Joseph Mallord William Turner

The Duomo, Turin


In Tate Britain

Prints and Drawings Room

View by appointment
Joseph Mallord William Turner 1775–1851
Graphite on paper
Support: 111 × 186 mm
Accepted by the nation as part of the Turner Bequest 1856
Turner Bequest CLXXIV 28

Catalogue entry

As Finberg first identified,1 the subject of this sketch is the fifteenth-century Duomo of Turin (also known as the Cattedrale di San Giovanni, or Cathedral of St John the Baptist), the most important Roman Catholic church in northern Italy. Turner’s viewpoint is directly in front of the cathedral looking east onto the façade. To the left is the campanile, completed in 1470, and of a slightly earlier style than the main building, and Turner has also included a bustling array of figures gathered in the piazza in front of the steps. Also visible in the drawing is the adjoining seventeenth-century Cappella della Sacra Sindone (Chapel of the Holy Shroud), which as Turner noted in the Italian Guide Book sketchbook, houses the celebrated Turin Shroud (see Tate D13962; Turner Bequest CLXXII 16a).
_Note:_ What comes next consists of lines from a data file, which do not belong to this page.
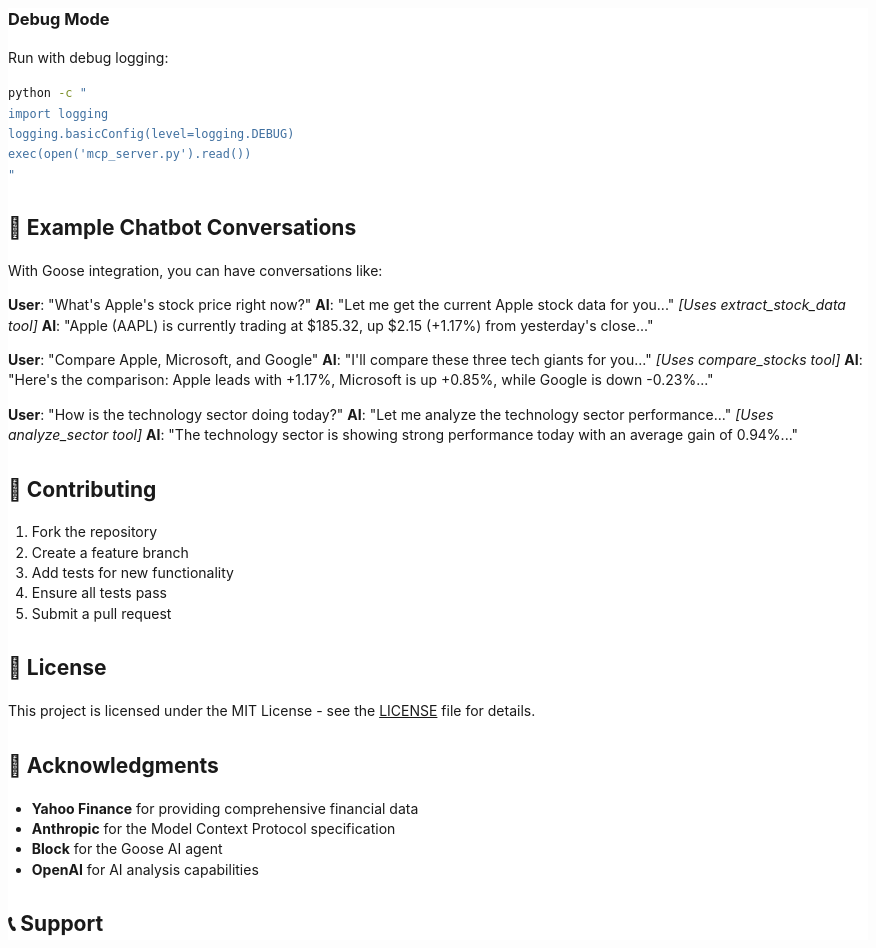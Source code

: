 ### Debug Mode

Run with debug logging:

```bash
python -c "
import logging
logging.basicConfig(level=logging.DEBUG)
exec(open('mcp_server.py').read())
"
```

## 🚀 Example Chatbot Conversations

With Goose integration, you can have conversations like:

**User**: "What's Apple's stock price right now?"
**AI**: "Let me get the current Apple stock data for you..."
*[Uses extract_stock_data tool]*
**AI**: "Apple (AAPL) is currently trading at $185.32, up $2.15 (+1.17%) from yesterday's close..."

**User**: "Compare Apple, Microsoft, and Google"
**AI**: "I'll compare these three tech giants for you..."
*[Uses compare_stocks tool]*
**AI**: "Here's the comparison: Apple leads with +1.17%, Microsoft is up +0.85%, while Google is down -0.23%..."

**User**: "How is the technology sector doing today?"
**AI**: "Let me analyze the technology sector performance..."
*[Uses analyze_sector tool]*
**AI**: "The technology sector is showing strong performance today with an average gain of 0.94%..."

## 🤝 Contributing

1. Fork the repository
2. Create a feature branch
3. Add tests for new functionality
4. Ensure all tests pass
5. Submit a pull request

## 📄 License

This project is licensed under the MIT License - see the [LICENSE](LICENSE) file for details.

## 🙏 Acknowledgments

- **Yahoo Finance** for providing comprehensive financial data
- **Anthropic** for the Model Context Protocol specification
- **Block** for the Goose AI agent
- **OpenAI** for AI analysis capabilities

## 📞 Support
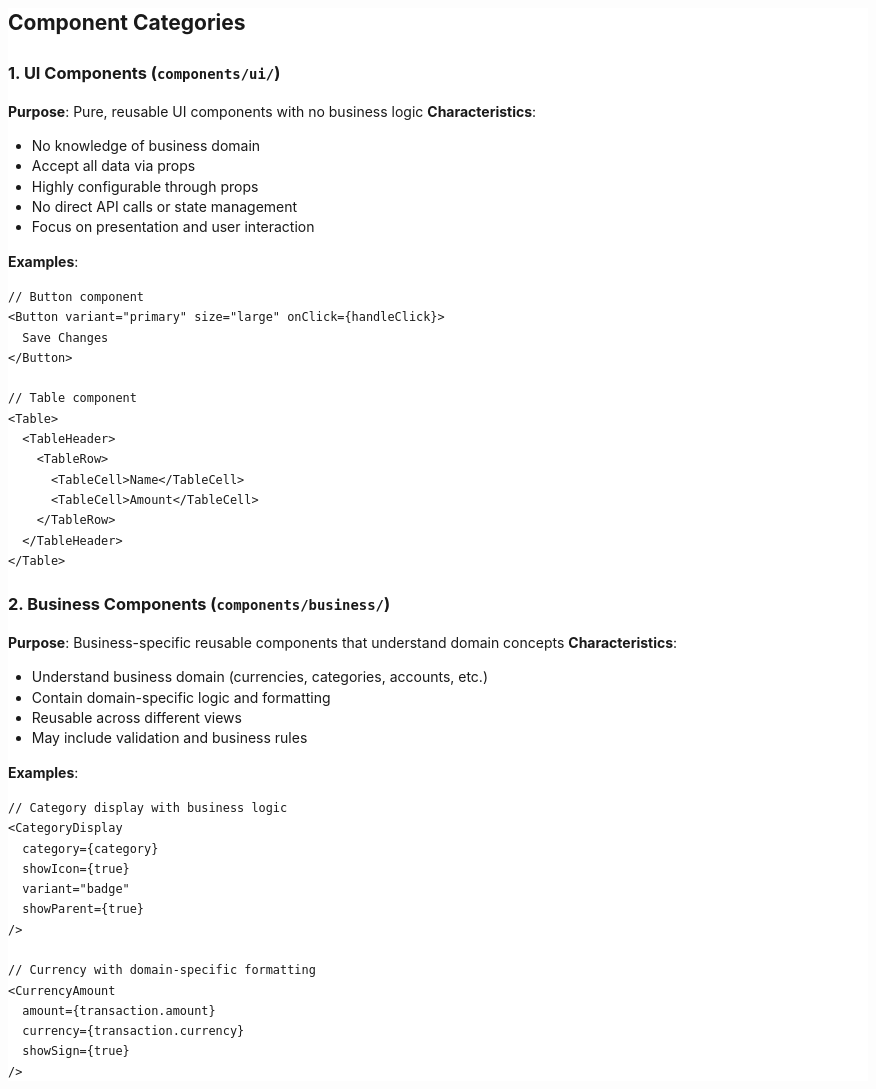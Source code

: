 ## Component Categories

### 1. UI Components (`components/ui/`)

**Purpose**: Pure, reusable UI components with no business logic
**Characteristics**:
- No knowledge of business domain
- Accept all data via props
- Highly configurable through props
- No direct API calls or state management
- Focus on presentation and user interaction

**Examples**:
```tsx
// Button component
<Button variant="primary" size="large" onClick={handleClick}>
  Save Changes
</Button>

// Table component
<Table>
  <TableHeader>
    <TableRow>
      <TableCell>Name</TableCell>
      <TableCell>Amount</TableCell>
    </TableRow>
  </TableHeader>
</Table>
```

### 2. Business Components (`components/business/`)

**Purpose**: Business-specific reusable components that understand domain concepts
**Characteristics**:
- Understand business domain (currencies, categories, accounts, etc.)
- Contain domain-specific logic and formatting
- Reusable across different views
- May include validation and business rules

**Examples**:
```tsx
// Category display with business logic
<CategoryDisplay 
  category={category} 
  showIcon={true} 
  variant="badge" 
  showParent={true} 
/>

// Currency with domain-specific formatting
<CurrencyAmount 
  amount={transaction.amount} 
  currency={transaction.currency}
  showSign={true}
/>
```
In Turner’s sketch the chapel is the larger, Baroque dome rising behind the smaller, plainer dome of the main cathedral.
Turin was the first major city which Turner reached during his 1819 tour of Italy and this study is one of a significant number of drawings which he made during his brief sojourn there. The careful and precise nature of his sketches reflects his interest in Italian architecture, as well as his excitement at arriving at such a notable and important destination. For a list of further sketches of the city see folio 12 (D14166; Turner Bequest CLXXIV 11).

Nicola Moorby
December 2012

Finberg 1909, p.508.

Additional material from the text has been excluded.